EXERCISE OBJECTIVE - Repeat each entry word for word. Leave any images out of the copy.

EXERCISE INPUTS -
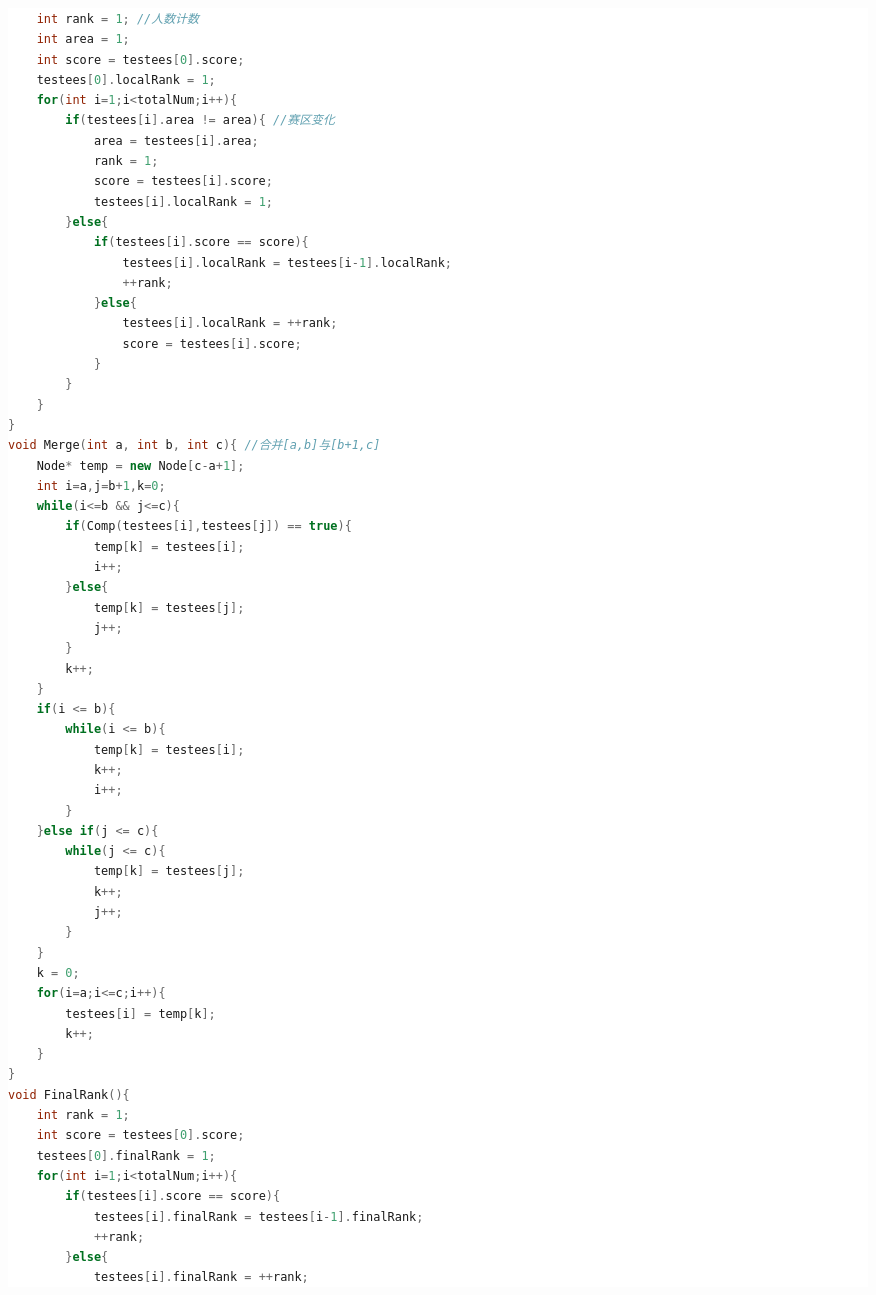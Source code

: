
 ```CPP
    int rank = 1; //人数计数
    int area = 1;
    int score = testees[0].score;
    testees[0].localRank = 1;
    for(int i=1;i<totalNum;i++){
        if(testees[i].area != area){ //赛区变化
            area = testees[i].area;
            rank = 1;
            score = testees[i].score;
            testees[i].localRank = 1;
        }else{
        	if(testees[i].score == score){
        	    testees[i].localRank = testees[i-1].localRank;
        	    ++rank;
        	}else{
        	    testees[i].localRank = ++rank;
        	    score = testees[i].score;
        	}
        }
    }
}
void Merge(int a, int b, int c){ //合并[a,b]与[b+1,c]
    Node* temp = new Node[c-a+1];
    int i=a,j=b+1,k=0;
    while(i<=b && j<=c){
        if(Comp(testees[i],testees[j]) == true){
            temp[k] = testees[i];
            i++;
        }else{
            temp[k] = testees[j];
            j++;
        }
        k++;
    }
    if(i <= b){
        while(i <= b){
            temp[k] = testees[i];
            k++;
            i++;
        }
    }else if(j <= c){
        while(j <= c){
            temp[k] = testees[j];
            k++;
            j++;
        }
    }
    k = 0;
    for(i=a;i<=c;i++){
        testees[i] = temp[k];
        k++;
    }
}
void FinalRank(){
    int rank = 1;
    int score = testees[0].score;
    testees[0].finalRank = 1;
    for(int i=1;i<totalNum;i++){
        if(testees[i].score == score){
            testees[i].finalRank = testees[i-1].finalRank;
            ++rank;
        }else{
            testees[i].finalRank = ++rank;
```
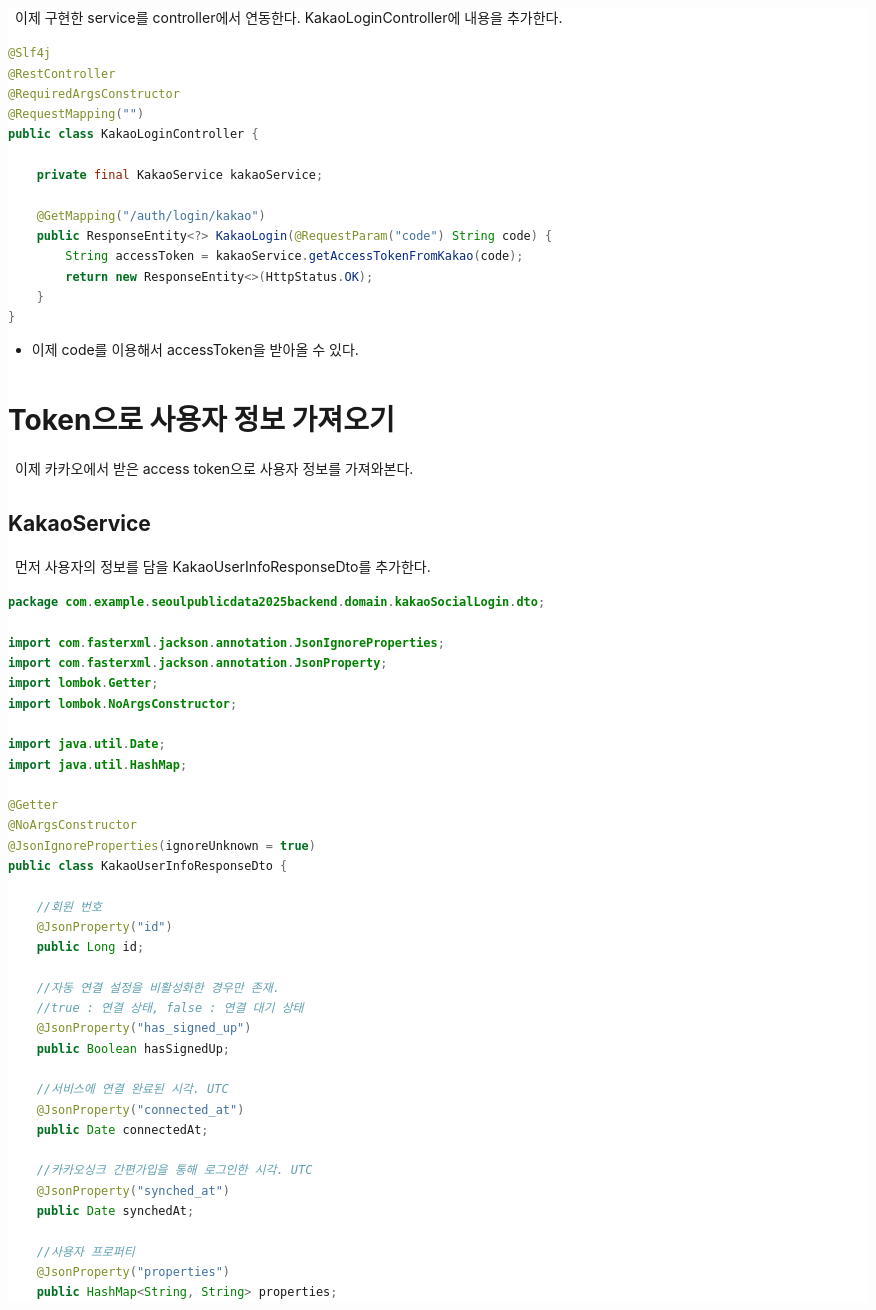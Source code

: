 &ensp;이제 구현한 service를 controller에서 연동한다. KakaoLoginController에 내용을 추가한다.
```java
@Slf4j
@RestController
@RequiredArgsConstructor
@RequestMapping("")
public class KakaoLoginController {

    private final KakaoService kakaoService;
    
    @GetMapping("/auth/login/kakao")
    public ResponseEntity<?> KakaoLogin(@RequestParam("code") String code) {
        String accessToken = kakaoService.getAccessTokenFromKakao(code);
        return new ResponseEntity<>(HttpStatus.OK);
    }
}
```

* 이제 code를 이용해서 accessToken을 받아올 수 있다.

Token으로 사용자 정보 가져오기
======

&ensp;이제 카카오에서 받은 access token으로 사용자 정보를 가져와본다.

KakaoService
------

&ensp;먼저 사용자의 정보를 담을 KakaoUserInfoResponseDto를 추가한다.
```java
package com.example.seoulpublicdata2025backend.domain.kakaoSocialLogin.dto;

import com.fasterxml.jackson.annotation.JsonIgnoreProperties;
import com.fasterxml.jackson.annotation.JsonProperty;
import lombok.Getter;
import lombok.NoArgsConstructor;

import java.util.Date;
import java.util.HashMap;

@Getter
@NoArgsConstructor
@JsonIgnoreProperties(ignoreUnknown = true)
public class KakaoUserInfoResponseDto {

    //회원 번호
    @JsonProperty("id")
    public Long id;

    //자동 연결 설정을 비활성화한 경우만 존재.
    //true : 연결 상태, false : 연결 대기 상태
    @JsonProperty("has_signed_up")
    public Boolean hasSignedUp;

    //서비스에 연결 완료된 시각. UTC
    @JsonProperty("connected_at")
    public Date connectedAt;

    //카카오싱크 간편가입을 통해 로그인한 시각. UTC
    @JsonProperty("synched_at")
    public Date synchedAt;

    //사용자 프로퍼티
    @JsonProperty("properties")
    public HashMap<String, String> properties;

```
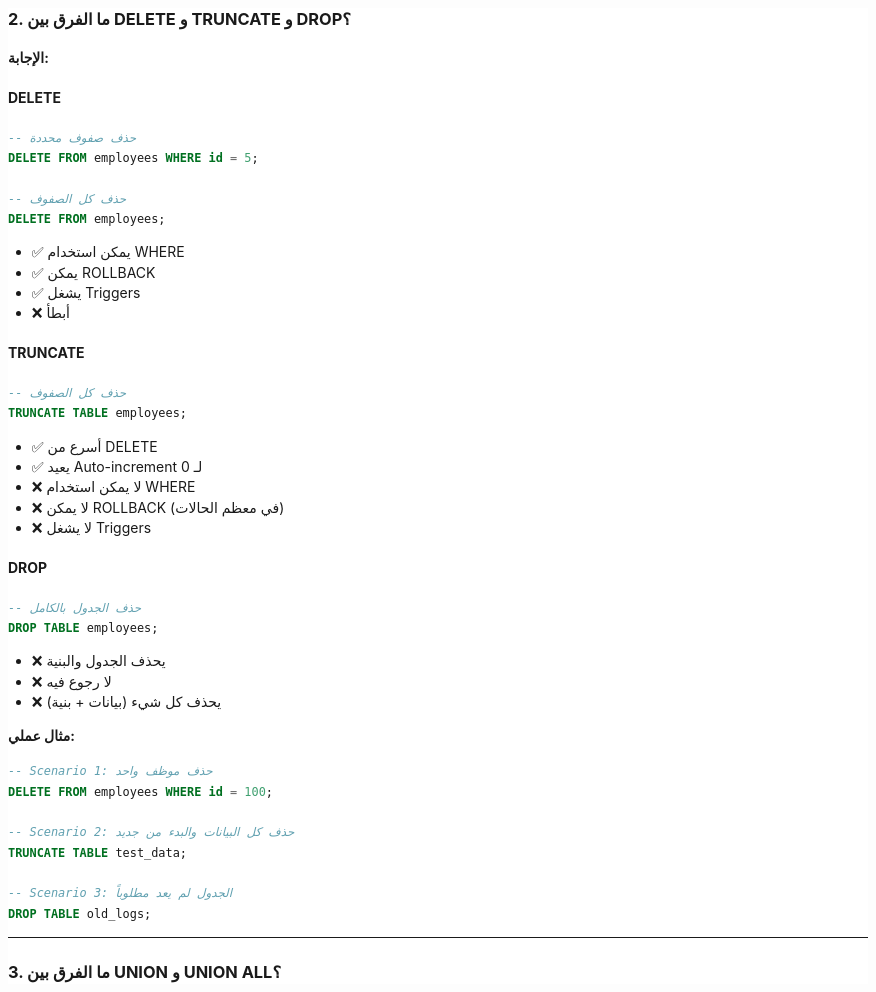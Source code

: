 
### 2. ما الفرق بين DELETE و TRUNCATE و DROP؟

**الإجابة:**

#### DELETE
```sql
-- حذف صفوف محددة
DELETE FROM employees WHERE id = 5;

-- حذف كل الصفوف
DELETE FROM employees;
```
- ✅ يمكن استخدام WHERE
- ✅ يمكن ROLLBACK
- ✅ يشغل Triggers
- ❌ أبطأ

#### TRUNCATE
```sql
-- حذف كل الصفوف
TRUNCATE TABLE employees;
```
- ✅ أسرع من DELETE
- ✅ يعيد Auto-increment لـ 0
- ❌ لا يمكن استخدام WHERE
- ❌ لا يمكن ROLLBACK (في معظم الحالات)
- ❌ لا يشغل Triggers

#### DROP
```sql
-- حذف الجدول بالكامل
DROP TABLE employees;
```
- ❌ يحذف الجدول والبنية
- ❌ لا رجوع فيه
- ❌ يحذف كل شيء (بيانات + بنية)

**مثال عملي:**
```sql
-- Scenario 1: حذف موظف واحد
DELETE FROM employees WHERE id = 100;

-- Scenario 2: حذف كل البيانات والبدء من جديد
TRUNCATE TABLE test_data;

-- Scenario 3: الجدول لم يعد مطلوباً
DROP TABLE old_logs;
```

---

### 3. ما الفرق بين UNION و UNION ALL؟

TASK SOLUTION -
Source code

:
 ```CPP
    int rank = 1; //人数计数
    int area = 1;
    int score = testees[0].score;
    testees[0].localRank = 1;
    for(int i=1;i<totalNum;i++){
        if(testees[i].area != area){ //赛区变化
            area = testees[i].area;
            rank = 1;
            score = testees[i].score;
            testees[i].localRank = 1;
        }else{
        	if(testees[i].score == score){
        	    testees[i].localRank = testees[i-1].localRank;
        	    ++rank;
        	}else{
        	    testees[i].localRank = ++rank;
        	    score = testees[i].score;
        	}
        }
    }
}
void Merge(int a, int b, int c){ //合并[a,b]与[b+1,c]
    Node* temp = new Node[c-a+1];
    int i=a,j=b+1,k=0;
    while(i<=b && j<=c){
        if(Comp(testees[i],testees[j]) == true){
            temp[k] = testees[i];
            i++;
        }else{
            temp[k] = testees[j];
            j++;
        }
        k++;
    }
    if(i <= b){
        while(i <= b){
            temp[k] = testees[i];
            k++;
            i++;
        }
    }else if(j <= c){
        while(j <= c){
            temp[k] = testees[j];
            k++;
            j++;
        }
    }
    k = 0;
    for(i=a;i<=c;i++){
        testees[i] = temp[k];
        k++;
    }
}
void FinalRank(){
    int rank = 1;
    int score = testees[0].score;
    testees[0].finalRank = 1;
    for(int i=1;i<totalNum;i++){
        if(testees[i].score == score){
            testees[i].finalRank = testees[i-1].finalRank;
            ++rank;
        }else{
            testees[i].finalRank = ++rank;
```
Source code

: &ensp;이제 구현한 service를 controller에서 연동한다. KakaoLoginController에 내용을 추가한다.
```java
@Slf4j
@RestController
@RequiredArgsConstructor
@RequestMapping("")
public class KakaoLoginController {

    private final KakaoService kakaoService;
    
    @GetMapping("/auth/login/kakao")
    public ResponseEntity<?> KakaoLogin(@RequestParam("code") String code) {
        String accessToken = kakaoService.getAccessTokenFromKakao(code);
        return new ResponseEntity<>(HttpStatus.OK);
    }
}
```

* 이제 code를 이용해서 accessToken을 받아올 수 있다.

Token으로 사용자 정보 가져오기
======

&ensp;이제 카카오에서 받은 access token으로 사용자 정보를 가져와본다.

KakaoService
------

&ensp;먼저 사용자의 정보를 담을 KakaoUserInfoResponseDto를 추가한다.
```java
package com.example.seoulpublicdata2025backend.domain.kakaoSocialLogin.dto;

import com.fasterxml.jackson.annotation.JsonIgnoreProperties;
import com.fasterxml.jackson.annotation.JsonProperty;
import lombok.Getter;
import lombok.NoArgsConstructor;

import java.util.Date;
import java.util.HashMap;

@Getter
@NoArgsConstructor
@JsonIgnoreProperties(ignoreUnknown = true)
public class KakaoUserInfoResponseDto {

    //회원 번호
    @JsonProperty("id")
    public Long id;

    //자동 연결 설정을 비활성화한 경우만 존재.
    //true : 연결 상태, false : 연결 대기 상태
    @JsonProperty("has_signed_up")
    public Boolean hasSignedUp;

    //서비스에 연결 완료된 시각. UTC
    @JsonProperty("connected_at")
    public Date connectedAt;

    //카카오싱크 간편가입을 통해 로그인한 시각. UTC
    @JsonProperty("synched_at")
    public Date synchedAt;

    //사용자 프로퍼티
    @JsonProperty("properties")
    public HashMap<String, String> properties;

```
Source code

: 
### 2. ما الفرق بين DELETE و TRUNCATE و DROP؟

**الإجابة:**

#### DELETE
```sql
-- حذف صفوف محددة
DELETE FROM employees WHERE id = 5;

-- حذف كل الصفوف
DELETE FROM employees;
```
- ✅ يمكن استخدام WHERE
- ✅ يمكن ROLLBACK
- ✅ يشغل Triggers
- ❌ أبطأ

#### TRUNCATE
```sql
-- حذف كل الصفوف
TRUNCATE TABLE employees;
```
- ✅ أسرع من DELETE
- ✅ يعيد Auto-increment لـ 0
- ❌ لا يمكن استخدام WHERE
- ❌ لا يمكن ROLLBACK (في معظم الحالات)
- ❌ لا يشغل Triggers

#### DROP
```sql
-- حذف الجدول بالكامل
DROP TABLE employees;
```
- ❌ يحذف الجدول والبنية
- ❌ لا رجوع فيه
- ❌ يحذف كل شيء (بيانات + بنية)

**مثال عملي:**
```sql
-- Scenario 1: حذف موظف واحد
DELETE FROM employees WHERE id = 100;

-- Scenario 2: حذف كل البيانات والبدء من جديد
TRUNCATE TABLE test_data;

-- Scenario 3: الجدول لم يعد مطلوباً
DROP TABLE old_logs;
```

---

### 3. ما الفرق بين UNION و UNION ALL؟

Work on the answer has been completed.